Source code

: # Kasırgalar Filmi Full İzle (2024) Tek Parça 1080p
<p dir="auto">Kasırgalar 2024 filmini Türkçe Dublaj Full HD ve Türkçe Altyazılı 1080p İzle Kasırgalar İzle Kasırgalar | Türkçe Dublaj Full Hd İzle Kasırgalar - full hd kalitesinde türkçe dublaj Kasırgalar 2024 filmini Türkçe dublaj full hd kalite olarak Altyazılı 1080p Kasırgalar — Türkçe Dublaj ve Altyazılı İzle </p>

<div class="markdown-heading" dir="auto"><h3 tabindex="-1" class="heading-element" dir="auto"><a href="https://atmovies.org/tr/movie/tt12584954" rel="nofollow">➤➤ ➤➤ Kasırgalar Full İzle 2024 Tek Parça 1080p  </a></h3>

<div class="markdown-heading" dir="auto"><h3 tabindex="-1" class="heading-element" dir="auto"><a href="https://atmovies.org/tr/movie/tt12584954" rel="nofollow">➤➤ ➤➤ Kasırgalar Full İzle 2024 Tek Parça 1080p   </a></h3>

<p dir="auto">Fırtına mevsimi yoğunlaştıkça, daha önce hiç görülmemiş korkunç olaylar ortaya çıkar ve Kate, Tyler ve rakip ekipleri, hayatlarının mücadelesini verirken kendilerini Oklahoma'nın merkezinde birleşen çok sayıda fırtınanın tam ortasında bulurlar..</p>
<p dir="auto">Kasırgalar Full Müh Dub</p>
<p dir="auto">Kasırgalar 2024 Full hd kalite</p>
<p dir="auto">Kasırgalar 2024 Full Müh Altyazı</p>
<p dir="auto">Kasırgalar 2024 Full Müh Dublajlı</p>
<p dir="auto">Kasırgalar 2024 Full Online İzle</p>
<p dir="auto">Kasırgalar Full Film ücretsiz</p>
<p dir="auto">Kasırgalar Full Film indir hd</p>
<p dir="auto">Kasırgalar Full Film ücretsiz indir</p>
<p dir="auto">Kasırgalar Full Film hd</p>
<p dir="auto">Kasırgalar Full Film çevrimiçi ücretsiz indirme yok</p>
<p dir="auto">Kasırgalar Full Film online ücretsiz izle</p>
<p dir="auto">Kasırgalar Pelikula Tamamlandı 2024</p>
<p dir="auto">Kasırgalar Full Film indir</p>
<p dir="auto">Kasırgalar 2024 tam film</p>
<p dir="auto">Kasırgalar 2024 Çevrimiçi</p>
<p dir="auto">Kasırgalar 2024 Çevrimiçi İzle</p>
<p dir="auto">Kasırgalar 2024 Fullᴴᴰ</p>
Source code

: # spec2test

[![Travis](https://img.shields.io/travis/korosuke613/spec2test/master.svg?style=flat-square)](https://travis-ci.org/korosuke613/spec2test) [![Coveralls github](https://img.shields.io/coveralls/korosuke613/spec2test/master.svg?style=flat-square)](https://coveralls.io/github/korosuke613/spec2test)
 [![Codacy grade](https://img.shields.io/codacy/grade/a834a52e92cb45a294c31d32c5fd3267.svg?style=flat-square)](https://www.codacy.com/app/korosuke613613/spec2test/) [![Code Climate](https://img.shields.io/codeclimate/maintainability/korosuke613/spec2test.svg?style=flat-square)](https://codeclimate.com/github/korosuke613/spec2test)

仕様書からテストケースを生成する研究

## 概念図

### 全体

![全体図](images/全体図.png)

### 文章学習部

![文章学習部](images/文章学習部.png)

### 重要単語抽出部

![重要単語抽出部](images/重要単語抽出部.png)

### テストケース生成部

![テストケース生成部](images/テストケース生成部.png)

§ Task brief:
Retype the entries in full. Keep every line identical.

§ Task output:
Source code

: # Kasırgalar Filmi Full İzle (2024) Tek Parça 1080p
<p dir="auto">Kasırgalar 2024 filmini Türkçe Dublaj Full HD ve Türkçe Altyazılı 1080p İzle Kasırgalar İzle Kasırgalar | Türkçe Dublaj Full Hd İzle Kasırgalar - full hd kalitesinde türkçe dublaj Kasırgalar 2024 filmini Türkçe dublaj full hd kalite olarak Altyazılı 1080p Kasırgalar — Türkçe Dublaj ve Altyazılı İzle </p>

<div class="markdown-heading" dir="auto"><h3 tabindex="-1" class="heading-element" dir="auto"><a href="https://atmovies.org/tr/movie/tt12584954" rel="nofollow">➤➤ ➤➤ Kasırgalar Full İzle 2024 Tek Parça 1080p  </a></h3>

<div class="markdown-heading" dir="auto"><h3 tabindex="-1" class="heading-element" dir="auto"><a href="https://atmovies.org/tr/movie/tt12584954" rel="nofollow">➤➤ ➤➤ Kasırgalar Full İzle 2024 Tek Parça 1080p   </a></h3>

<p dir="auto">Fırtına mevsimi yoğunlaştıkça, daha önce hiç görülmemiş korkunç olaylar ortaya çıkar ve Kate, Tyler ve rakip ekipleri, hayatlarının mücadelesini verirken kendilerini Oklahoma'nın merkezinde birleşen çok sayıda fırtınanın tam ortasında bulurlar..</p>
<p dir="auto">Kasırgalar Full Müh Dub</p>
<p dir="auto">Kasırgalar 2024 Full hd kalite</p>
<p dir="auto">Kasırgalar 2024 Full Müh Altyazı</p>
<p dir="auto">Kasırgalar 2024 Full Müh Dublajlı</p>
<p dir="auto">Kasırgalar 2024 Full Online İzle</p>
<p dir="auto">Kasırgalar Full Film ücretsiz</p>
<p dir="auto">Kasırgalar Full Film indir hd</p>
<p dir="auto">Kasırgalar Full Film ücretsiz indir</p>
<p dir="auto">Kasırgalar Full Film hd</p>
<p dir="auto">Kasırgalar Full Film çevrimiçi ücretsiz indirme yok</p>
<p dir="auto">Kasırgalar Full Film online ücretsiz izle</p>
<p dir="auto">Kasırgalar Pelikula Tamamlandı 2024</p>
<p dir="auto">Kasırgalar Full Film indir</p>
<p dir="auto">Kasırgalar 2024 tam film</p>
<p dir="auto">Kasırgalar 2024 Çevrimiçi</p>
<p dir="auto">Kasırgalar 2024 Çevrimiçi İzle</p>
<p dir="auto">Kasırgalar 2024 Fullᴴᴰ</p>
Source code

: # spec2test

[![Travis](https://img.shields.io/travis/korosuke613/spec2test/master.svg?style=flat-square)](https://travis-ci.org/korosuke613/spec2test) [![Coveralls github](https://img.shields.io/coveralls/korosuke613/spec2test/master.svg?style=flat-square)](https://coveralls.io/github/korosuke613/spec2test)
 [![Codacy grade](https://img.shields.io/codacy/grade/a834a52e92cb45a294c31d32c5fd3267.svg?style=flat-square)](https://www.codacy.com/app/korosuke613613/spec2test/) [![Code Climate](https://img.shields.io/codeclimate/maintainability/korosuke613/spec2test.svg?style=flat-square)](https://codeclimate.com/github/korosuke613/spec2test)

仕様書からテストケースを生成する研究

## 概念図

### 全体

![全体図](images/全体図.png)

### 文章学習部

![文章学習部](images/文章学習部.png)

### 重要単語抽出部

![重要単語抽出部](images/重要単語抽出部.png)

### テストケース生成部

![テストケース生成部](images/テストケース生成部.png)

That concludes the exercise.